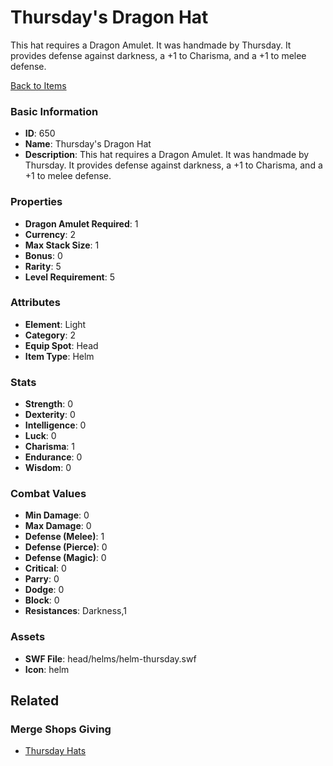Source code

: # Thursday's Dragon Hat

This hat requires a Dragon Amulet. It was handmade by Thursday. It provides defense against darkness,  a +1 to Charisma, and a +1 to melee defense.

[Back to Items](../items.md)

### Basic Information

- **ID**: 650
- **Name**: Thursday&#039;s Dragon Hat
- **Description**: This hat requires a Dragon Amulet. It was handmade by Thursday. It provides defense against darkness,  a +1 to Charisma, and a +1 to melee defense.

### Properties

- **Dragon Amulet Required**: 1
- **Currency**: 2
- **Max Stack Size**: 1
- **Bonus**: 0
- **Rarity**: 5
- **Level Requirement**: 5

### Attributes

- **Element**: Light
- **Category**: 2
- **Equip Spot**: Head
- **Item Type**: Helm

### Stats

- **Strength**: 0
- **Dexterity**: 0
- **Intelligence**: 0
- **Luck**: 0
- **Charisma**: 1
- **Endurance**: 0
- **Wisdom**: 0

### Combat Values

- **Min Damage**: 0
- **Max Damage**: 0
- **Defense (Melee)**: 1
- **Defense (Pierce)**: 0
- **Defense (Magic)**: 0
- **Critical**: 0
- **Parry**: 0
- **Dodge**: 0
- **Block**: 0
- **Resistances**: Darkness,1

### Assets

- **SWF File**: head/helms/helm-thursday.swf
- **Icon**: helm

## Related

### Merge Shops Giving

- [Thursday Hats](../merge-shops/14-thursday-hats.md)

--

» **What is needed**: Across the records above, tally the lines that contain "requires" and return the number alone.

» **Result below**: 2